If you're reading this article you probably know what JWTs are. Let's jump straight into the details

Symmetric key and Asymmetric key Signatures

Reference: https://tools.ietf.org/html/rfc7518#section-3.1

JWT uses cryptographic keys to generate signatures. It's possible to use one of either a symmetric key or an asymmetric key. There are various factors one should consider when choosing one of these two approaches but that's a discussion for another article.

With a symmetric key, a single key is used to sign and validate the signature. Technically, with symmetric keys we are encrypting the data and producing MAC (Message Authentication Token) and not Digital Signatures. And with the asymmetric keys two different keys are used to sign and validate the signature respectively. This article focuses on symmetric key signing.

Symmetric key algorithms

One of the most popular algorithms for JWT is the HS256 algorithm. There are other variations to this algorithm like HS384 & HS512 which are more secure.

The HS256 algorithm takes in two inputs:

  • the message to encrypt (JWT header + JWT payload)
  • the secret key used to encrypt the message

Cracking JWT secrets

Since the JWT is just a base64URL encoded data we can simply decode it to see what the header and the payload are. Here's a pretty handy webapp that let's you play around with JWTs.

Source: https://jwt.io

With that in our hand we can simply try to generate signature by bruteforcing every single possible characters and see if the generated signature matches the one on the JWT. If we find a match then we have successfully cracked the secret key.

In Golang, you can use this function to generate the HS256 signature.

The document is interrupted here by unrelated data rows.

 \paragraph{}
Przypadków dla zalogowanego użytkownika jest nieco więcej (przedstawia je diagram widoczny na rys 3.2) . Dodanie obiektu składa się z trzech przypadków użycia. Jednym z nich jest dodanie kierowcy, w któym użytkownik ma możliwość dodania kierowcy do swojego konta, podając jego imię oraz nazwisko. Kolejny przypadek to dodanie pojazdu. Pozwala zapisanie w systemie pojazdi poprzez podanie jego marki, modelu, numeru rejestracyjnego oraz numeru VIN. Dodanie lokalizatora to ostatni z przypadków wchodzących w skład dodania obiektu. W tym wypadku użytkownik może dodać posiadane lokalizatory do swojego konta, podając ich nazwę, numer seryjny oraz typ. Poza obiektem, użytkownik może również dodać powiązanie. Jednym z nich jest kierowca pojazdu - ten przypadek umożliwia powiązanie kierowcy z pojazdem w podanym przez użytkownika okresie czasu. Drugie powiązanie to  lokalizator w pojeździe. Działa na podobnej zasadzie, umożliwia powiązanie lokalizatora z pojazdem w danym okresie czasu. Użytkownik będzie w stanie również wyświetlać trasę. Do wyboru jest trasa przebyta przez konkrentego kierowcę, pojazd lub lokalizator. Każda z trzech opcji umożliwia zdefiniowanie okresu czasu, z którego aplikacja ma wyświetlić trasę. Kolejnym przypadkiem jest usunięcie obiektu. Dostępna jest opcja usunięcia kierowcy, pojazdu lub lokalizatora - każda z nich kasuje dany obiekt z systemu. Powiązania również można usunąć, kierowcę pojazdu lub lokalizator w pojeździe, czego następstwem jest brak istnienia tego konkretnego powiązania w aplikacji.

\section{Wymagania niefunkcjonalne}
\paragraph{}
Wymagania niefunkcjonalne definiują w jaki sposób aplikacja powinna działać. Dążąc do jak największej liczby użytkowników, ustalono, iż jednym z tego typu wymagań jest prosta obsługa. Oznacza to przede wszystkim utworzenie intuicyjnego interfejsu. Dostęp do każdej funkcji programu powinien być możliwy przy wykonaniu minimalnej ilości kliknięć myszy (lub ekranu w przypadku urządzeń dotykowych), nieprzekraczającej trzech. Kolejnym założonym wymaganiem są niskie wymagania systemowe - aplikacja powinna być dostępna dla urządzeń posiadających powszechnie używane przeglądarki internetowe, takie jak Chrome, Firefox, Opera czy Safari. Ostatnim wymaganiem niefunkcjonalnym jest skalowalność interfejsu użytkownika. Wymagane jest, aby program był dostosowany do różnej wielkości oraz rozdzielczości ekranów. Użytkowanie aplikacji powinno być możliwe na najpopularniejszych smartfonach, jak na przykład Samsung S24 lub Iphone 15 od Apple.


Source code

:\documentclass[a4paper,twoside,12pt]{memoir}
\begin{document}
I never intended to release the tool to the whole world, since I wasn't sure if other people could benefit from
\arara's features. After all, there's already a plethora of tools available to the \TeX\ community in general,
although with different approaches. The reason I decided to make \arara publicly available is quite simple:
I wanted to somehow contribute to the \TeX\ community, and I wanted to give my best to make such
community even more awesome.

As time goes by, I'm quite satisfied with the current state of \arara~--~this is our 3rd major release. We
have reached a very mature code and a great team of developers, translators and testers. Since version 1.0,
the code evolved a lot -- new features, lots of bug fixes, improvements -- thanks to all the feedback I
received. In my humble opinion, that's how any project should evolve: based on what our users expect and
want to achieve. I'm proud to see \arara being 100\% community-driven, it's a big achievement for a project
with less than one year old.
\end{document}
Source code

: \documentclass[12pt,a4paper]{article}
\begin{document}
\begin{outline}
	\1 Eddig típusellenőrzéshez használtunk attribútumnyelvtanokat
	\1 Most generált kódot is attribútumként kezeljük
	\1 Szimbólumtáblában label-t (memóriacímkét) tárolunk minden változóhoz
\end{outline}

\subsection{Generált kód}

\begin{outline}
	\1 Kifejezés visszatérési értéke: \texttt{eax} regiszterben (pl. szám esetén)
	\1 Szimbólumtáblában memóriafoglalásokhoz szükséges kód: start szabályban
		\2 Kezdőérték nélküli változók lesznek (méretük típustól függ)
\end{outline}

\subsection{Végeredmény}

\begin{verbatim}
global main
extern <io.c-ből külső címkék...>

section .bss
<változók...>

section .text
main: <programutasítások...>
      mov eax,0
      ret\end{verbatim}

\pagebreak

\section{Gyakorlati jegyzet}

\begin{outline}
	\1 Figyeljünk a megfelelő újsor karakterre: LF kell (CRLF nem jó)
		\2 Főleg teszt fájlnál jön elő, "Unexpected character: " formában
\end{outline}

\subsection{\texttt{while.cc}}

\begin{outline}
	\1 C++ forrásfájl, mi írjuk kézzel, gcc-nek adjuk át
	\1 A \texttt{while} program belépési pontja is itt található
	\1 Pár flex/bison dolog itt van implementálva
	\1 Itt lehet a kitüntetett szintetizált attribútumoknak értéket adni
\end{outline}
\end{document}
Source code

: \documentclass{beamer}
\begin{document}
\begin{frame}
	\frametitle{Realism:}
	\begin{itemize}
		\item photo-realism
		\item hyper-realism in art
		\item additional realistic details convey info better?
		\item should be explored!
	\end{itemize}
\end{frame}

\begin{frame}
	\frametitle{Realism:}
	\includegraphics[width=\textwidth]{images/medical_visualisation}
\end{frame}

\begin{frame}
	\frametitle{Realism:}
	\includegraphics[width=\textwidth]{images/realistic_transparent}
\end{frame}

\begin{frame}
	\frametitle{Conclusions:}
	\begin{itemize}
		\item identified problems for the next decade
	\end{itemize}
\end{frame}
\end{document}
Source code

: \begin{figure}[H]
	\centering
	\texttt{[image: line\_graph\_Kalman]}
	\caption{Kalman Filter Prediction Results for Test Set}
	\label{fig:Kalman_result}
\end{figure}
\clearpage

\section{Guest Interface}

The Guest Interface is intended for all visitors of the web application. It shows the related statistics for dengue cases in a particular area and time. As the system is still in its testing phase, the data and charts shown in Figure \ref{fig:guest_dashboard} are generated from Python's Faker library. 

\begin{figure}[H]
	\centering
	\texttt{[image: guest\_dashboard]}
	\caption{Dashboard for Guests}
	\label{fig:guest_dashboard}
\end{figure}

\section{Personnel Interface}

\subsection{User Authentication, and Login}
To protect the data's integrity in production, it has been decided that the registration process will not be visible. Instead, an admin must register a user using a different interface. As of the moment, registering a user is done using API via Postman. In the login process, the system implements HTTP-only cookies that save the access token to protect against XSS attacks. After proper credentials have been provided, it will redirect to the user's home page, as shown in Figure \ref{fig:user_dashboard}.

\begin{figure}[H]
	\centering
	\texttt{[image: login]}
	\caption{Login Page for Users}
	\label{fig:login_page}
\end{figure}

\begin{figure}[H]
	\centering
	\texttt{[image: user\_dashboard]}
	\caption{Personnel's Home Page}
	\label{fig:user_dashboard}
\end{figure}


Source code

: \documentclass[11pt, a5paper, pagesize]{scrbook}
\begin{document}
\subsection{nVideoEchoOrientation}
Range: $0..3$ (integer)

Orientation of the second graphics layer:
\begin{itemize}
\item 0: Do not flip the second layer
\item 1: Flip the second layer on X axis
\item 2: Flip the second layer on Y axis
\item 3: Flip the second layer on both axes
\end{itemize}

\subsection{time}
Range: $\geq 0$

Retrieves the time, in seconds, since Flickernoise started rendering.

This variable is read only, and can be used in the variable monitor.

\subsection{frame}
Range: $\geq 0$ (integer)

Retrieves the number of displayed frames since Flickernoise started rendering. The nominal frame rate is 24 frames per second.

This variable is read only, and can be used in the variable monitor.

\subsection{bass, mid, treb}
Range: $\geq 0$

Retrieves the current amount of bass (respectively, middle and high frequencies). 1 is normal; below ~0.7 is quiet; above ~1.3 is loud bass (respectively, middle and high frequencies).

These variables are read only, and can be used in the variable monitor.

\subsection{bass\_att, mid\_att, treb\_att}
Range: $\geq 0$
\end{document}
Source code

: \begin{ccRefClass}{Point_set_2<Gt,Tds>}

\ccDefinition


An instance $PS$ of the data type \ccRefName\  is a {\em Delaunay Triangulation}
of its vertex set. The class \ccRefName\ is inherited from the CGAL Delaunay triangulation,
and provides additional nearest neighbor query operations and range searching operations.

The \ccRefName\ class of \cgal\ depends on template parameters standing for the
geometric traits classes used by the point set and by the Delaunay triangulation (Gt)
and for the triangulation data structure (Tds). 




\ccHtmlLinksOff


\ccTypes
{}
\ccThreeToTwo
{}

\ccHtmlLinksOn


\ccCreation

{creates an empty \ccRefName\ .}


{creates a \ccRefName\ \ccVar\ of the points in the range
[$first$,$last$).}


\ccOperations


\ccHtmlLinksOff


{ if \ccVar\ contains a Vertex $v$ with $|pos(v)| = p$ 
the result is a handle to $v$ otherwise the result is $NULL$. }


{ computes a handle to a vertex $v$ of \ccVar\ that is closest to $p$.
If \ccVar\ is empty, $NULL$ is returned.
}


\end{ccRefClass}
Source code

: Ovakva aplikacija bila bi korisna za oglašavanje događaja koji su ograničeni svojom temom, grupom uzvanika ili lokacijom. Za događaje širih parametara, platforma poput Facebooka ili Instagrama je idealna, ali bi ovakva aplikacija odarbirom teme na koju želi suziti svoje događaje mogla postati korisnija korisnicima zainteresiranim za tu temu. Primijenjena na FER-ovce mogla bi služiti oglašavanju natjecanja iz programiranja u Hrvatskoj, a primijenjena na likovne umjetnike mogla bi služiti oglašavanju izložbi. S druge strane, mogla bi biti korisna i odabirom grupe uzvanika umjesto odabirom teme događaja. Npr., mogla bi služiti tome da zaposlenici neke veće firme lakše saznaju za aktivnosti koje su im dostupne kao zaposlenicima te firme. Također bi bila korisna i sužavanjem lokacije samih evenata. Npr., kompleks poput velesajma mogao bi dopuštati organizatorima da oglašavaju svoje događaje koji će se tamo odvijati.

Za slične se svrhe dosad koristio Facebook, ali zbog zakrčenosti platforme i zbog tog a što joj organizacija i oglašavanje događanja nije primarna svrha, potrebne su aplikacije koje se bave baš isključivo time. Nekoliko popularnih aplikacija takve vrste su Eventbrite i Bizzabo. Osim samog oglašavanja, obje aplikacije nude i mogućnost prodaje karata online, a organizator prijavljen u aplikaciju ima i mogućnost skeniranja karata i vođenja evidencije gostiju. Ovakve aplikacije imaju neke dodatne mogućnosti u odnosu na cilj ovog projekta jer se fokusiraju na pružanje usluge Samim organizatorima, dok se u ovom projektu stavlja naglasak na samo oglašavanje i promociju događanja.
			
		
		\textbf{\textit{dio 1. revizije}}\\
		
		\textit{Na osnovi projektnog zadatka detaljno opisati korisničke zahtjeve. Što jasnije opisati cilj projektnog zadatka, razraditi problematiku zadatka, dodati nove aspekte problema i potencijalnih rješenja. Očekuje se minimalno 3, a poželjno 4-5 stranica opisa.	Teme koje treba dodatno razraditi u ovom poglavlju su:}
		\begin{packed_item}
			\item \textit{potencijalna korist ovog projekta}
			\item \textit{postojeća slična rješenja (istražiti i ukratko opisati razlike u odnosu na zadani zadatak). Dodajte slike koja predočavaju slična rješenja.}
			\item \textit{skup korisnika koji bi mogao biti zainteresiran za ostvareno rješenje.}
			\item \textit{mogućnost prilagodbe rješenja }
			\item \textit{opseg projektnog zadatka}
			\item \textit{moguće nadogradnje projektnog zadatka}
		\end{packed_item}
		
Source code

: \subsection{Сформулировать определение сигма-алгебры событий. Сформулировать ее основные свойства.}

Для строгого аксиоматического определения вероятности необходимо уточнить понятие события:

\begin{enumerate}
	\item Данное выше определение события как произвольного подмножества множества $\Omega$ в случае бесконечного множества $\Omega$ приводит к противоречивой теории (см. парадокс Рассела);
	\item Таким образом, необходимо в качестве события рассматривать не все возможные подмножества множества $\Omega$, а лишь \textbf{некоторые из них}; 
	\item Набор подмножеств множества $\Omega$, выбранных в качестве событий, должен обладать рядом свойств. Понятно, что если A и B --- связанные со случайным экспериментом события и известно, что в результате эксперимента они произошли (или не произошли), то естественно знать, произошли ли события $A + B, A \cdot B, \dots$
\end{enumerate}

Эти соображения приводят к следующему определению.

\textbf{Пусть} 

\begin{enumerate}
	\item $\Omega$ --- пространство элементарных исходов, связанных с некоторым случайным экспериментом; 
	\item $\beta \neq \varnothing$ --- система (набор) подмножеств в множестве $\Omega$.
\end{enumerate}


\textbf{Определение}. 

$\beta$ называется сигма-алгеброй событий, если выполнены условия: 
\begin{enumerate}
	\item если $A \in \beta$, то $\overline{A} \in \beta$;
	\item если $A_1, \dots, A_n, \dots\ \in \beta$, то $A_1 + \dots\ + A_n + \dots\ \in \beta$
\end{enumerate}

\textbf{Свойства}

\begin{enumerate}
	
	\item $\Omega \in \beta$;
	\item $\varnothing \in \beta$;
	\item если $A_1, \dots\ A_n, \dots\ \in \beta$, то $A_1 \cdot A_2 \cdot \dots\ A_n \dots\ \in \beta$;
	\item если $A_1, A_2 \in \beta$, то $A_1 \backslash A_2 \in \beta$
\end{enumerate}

Find the full code here

func hs256(data, secret string) string {
	mac := hmac.New(sha256.New, []byte(secret))
	mac.Write([]byte(data))
	return base64.RawURLEncoding.EncodeToString(mac.Sum(nil))
}

If the secret key is pretty weak, bruteforcing can be fruitful. However more often than not the secret keys are pretty lengthy for this attack to work.

A dictionary attack can give us better results.

Here's a public Github repository that has scraped JWT secrets from other public github repositories. You can find it here - https://github.com/wallarm/jwt-secrets

You can try using the code I provided above to perform the dictionary attack. But there are more mature tools that are designed exactly for this purpose

John The Ripper

john token.txt --wordlist=wordlist.txt --format=HMAC-SHA256

Hashcat

hashcat -a 0 -m 16500 token.txt wordlist.txt

hashcat has better support for GPU and can perform signficantly better than john.

It's also important to note than we can perform this attack completely offline. We do not need to make any requests to the web server since we have all the data we need in the JWT itself.

With a pretty powerful GPU we can test billions of hashes per second. This is why the length of the shared secret for HS256 is of the utmost importance. JSON Web Algorithms defines the minimum key length to be equal to the size in bits of the hash function used along with the HMAC algorithm which in case of HS256 would be 256bits.